→ Aim of the exercise
In the records below, find the line that contains "### Test Runner and Scripts" and the line that contains "### Quality Benchmarks". Set down exactly those lines and every line between them, and nothing more.

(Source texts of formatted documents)
=== Begin Enclosure ===
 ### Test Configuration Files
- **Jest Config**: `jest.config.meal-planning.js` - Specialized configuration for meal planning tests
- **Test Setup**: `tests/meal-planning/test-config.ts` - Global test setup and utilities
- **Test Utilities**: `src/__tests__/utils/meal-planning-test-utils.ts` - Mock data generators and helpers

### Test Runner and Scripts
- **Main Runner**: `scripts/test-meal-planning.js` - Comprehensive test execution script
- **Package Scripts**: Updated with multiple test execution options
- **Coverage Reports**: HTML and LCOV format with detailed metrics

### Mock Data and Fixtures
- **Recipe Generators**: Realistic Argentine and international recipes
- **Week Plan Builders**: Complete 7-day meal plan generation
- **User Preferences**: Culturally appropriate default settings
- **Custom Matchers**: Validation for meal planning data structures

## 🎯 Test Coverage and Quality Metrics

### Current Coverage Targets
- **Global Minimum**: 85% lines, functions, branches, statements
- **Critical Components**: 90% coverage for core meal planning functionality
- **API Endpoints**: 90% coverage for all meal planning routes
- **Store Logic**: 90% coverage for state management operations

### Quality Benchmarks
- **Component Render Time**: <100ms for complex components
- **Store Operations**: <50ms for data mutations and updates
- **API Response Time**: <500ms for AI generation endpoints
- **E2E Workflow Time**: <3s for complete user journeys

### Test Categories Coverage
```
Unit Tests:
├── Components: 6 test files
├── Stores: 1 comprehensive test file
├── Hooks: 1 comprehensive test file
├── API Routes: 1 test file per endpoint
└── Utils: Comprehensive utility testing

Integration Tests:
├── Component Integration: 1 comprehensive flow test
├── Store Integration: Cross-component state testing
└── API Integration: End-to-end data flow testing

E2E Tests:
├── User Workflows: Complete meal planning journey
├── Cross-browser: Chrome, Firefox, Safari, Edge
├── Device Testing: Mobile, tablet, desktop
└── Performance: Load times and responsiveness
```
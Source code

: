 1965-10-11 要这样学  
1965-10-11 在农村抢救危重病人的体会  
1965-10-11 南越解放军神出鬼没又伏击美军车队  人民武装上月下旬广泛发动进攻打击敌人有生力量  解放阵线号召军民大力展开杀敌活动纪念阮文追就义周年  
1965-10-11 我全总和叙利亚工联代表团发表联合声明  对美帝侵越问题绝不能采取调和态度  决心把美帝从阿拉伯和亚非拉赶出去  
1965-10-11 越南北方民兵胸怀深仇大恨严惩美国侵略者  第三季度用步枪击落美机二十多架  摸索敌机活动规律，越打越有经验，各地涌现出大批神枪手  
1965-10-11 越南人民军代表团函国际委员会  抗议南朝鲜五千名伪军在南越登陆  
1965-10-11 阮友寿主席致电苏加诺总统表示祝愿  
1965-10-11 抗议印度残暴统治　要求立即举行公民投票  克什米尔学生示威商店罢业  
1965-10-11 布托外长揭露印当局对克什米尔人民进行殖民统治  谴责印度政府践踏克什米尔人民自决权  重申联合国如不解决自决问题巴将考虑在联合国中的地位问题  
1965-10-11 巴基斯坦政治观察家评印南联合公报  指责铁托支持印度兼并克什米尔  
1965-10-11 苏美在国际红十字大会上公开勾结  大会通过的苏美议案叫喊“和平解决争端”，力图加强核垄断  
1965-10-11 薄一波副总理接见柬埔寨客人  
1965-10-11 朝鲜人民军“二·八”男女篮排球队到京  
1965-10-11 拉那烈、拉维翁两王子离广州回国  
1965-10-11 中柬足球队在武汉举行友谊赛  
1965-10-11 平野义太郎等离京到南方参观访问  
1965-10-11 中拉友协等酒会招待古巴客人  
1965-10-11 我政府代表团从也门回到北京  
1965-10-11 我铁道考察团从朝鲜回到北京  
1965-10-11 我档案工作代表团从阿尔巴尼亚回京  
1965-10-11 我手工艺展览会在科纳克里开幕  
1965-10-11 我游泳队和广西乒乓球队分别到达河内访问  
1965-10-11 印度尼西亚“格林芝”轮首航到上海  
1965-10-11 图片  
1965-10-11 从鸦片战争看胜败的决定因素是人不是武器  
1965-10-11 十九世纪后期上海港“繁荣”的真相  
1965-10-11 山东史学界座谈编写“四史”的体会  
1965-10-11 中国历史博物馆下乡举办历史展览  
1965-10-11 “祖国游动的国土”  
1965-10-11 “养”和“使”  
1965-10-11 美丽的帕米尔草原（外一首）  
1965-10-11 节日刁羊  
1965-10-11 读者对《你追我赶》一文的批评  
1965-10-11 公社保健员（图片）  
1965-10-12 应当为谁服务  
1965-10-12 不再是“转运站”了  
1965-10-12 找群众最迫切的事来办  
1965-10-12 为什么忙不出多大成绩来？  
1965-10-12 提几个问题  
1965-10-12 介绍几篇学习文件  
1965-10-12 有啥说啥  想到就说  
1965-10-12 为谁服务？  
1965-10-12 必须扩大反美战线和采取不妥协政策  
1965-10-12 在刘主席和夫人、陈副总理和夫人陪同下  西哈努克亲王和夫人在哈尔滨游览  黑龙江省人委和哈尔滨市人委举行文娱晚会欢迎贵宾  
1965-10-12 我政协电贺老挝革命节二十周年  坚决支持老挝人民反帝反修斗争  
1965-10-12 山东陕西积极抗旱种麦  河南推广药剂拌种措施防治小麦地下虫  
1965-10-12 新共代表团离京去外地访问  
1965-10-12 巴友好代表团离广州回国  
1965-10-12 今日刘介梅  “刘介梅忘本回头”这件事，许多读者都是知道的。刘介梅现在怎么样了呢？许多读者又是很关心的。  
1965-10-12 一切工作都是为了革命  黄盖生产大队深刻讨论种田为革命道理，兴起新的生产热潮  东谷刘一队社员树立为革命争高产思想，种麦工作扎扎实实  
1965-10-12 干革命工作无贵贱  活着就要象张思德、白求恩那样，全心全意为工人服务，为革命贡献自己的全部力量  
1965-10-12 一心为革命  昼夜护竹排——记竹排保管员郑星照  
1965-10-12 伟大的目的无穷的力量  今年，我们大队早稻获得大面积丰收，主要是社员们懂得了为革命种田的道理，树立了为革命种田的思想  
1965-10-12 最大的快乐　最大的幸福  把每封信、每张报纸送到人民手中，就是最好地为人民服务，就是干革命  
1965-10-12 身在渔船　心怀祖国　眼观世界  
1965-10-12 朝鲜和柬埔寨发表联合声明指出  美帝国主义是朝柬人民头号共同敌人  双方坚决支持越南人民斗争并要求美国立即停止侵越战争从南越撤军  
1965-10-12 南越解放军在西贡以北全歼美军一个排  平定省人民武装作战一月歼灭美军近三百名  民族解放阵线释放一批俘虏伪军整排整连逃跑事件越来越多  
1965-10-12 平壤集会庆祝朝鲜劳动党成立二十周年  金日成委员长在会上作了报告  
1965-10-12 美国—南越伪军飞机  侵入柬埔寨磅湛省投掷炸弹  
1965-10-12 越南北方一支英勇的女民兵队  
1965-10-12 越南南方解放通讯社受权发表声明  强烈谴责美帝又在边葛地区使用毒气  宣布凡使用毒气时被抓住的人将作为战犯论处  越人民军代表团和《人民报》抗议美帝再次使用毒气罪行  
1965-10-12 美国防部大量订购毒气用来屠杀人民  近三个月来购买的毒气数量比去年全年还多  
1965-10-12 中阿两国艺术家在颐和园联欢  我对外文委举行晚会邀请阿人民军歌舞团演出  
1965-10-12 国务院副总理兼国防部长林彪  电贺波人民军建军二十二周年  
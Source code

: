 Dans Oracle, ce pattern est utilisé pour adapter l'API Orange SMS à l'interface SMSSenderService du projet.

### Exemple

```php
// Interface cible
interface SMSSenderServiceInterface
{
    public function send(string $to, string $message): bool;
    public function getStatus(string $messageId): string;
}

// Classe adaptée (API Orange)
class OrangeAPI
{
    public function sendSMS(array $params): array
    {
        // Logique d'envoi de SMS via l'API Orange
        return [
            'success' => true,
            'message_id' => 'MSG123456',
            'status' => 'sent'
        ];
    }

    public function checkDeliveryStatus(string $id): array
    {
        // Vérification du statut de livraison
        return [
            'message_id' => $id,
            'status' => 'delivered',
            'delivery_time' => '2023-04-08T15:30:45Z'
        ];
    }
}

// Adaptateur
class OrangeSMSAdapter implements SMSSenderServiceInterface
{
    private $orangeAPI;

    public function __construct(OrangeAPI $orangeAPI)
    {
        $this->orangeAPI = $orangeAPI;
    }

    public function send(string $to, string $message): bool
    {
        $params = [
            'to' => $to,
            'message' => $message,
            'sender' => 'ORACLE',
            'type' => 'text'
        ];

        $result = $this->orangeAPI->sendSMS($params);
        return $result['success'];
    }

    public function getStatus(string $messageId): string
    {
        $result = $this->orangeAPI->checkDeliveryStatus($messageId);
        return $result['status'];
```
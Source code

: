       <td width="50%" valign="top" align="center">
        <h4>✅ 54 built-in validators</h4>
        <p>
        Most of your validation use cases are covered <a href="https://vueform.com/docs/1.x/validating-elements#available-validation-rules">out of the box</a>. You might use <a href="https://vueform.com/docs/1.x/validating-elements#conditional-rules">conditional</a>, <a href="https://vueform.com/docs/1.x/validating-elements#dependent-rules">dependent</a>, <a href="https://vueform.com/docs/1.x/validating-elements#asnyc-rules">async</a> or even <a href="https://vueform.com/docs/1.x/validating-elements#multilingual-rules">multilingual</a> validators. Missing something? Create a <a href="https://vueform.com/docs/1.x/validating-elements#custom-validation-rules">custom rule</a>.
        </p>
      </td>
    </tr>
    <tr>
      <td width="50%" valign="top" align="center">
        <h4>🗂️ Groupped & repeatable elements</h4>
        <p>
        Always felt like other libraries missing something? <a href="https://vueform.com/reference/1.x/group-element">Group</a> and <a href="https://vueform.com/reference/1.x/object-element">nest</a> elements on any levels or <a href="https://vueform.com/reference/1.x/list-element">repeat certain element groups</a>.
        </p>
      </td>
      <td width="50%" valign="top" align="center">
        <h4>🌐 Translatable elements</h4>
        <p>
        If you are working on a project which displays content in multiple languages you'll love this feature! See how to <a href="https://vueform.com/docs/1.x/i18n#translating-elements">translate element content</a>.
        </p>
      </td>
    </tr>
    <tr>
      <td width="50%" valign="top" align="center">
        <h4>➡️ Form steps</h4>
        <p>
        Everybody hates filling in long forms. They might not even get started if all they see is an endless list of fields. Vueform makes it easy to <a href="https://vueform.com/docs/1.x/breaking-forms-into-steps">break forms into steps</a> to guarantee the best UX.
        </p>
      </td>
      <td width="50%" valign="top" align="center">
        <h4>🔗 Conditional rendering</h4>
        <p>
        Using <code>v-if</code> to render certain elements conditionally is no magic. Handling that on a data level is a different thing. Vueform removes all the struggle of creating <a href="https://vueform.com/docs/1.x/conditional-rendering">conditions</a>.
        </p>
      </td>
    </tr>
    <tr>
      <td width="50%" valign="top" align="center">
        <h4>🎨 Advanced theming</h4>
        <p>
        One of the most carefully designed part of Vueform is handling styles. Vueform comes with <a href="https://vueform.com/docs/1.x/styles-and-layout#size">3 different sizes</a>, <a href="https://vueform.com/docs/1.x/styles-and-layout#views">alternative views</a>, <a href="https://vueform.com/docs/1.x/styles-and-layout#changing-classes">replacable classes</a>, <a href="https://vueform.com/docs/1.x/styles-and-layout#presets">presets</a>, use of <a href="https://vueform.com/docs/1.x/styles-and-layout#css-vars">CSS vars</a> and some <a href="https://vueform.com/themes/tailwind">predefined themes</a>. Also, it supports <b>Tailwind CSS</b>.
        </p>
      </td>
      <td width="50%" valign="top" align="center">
=== End Enclosure ===
→ Response to this task
### Test Runner and Scripts
- **Main Runner**: `scripts/test-meal-planning.js` - Comprehensive test execution script
- **Package Scripts**: Updated with multiple test execution options
- **Coverage Reports**: HTML and LCOV format with detailed metrics

### Mock Data and Fixtures
- **Recipe Generators**: Realistic Argentine and international recipes
- **Week Plan Builders**: Complete 7-day meal plan generation
- **User Preferences**: Culturally appropriate default settings
- **Custom Matchers**: Validation for meal planning data structures

## 🎯 Test Coverage and Quality Metrics

### Current Coverage Targets
- **Global Minimum**: 85% lines, functions, branches, statements
- **Critical Components**: 90% coverage for core meal planning functionality
- **API Endpoints**: 90% coverage for all meal planning routes
- **Store Logic**: 90% coverage for state management operations

### Quality Benchmarks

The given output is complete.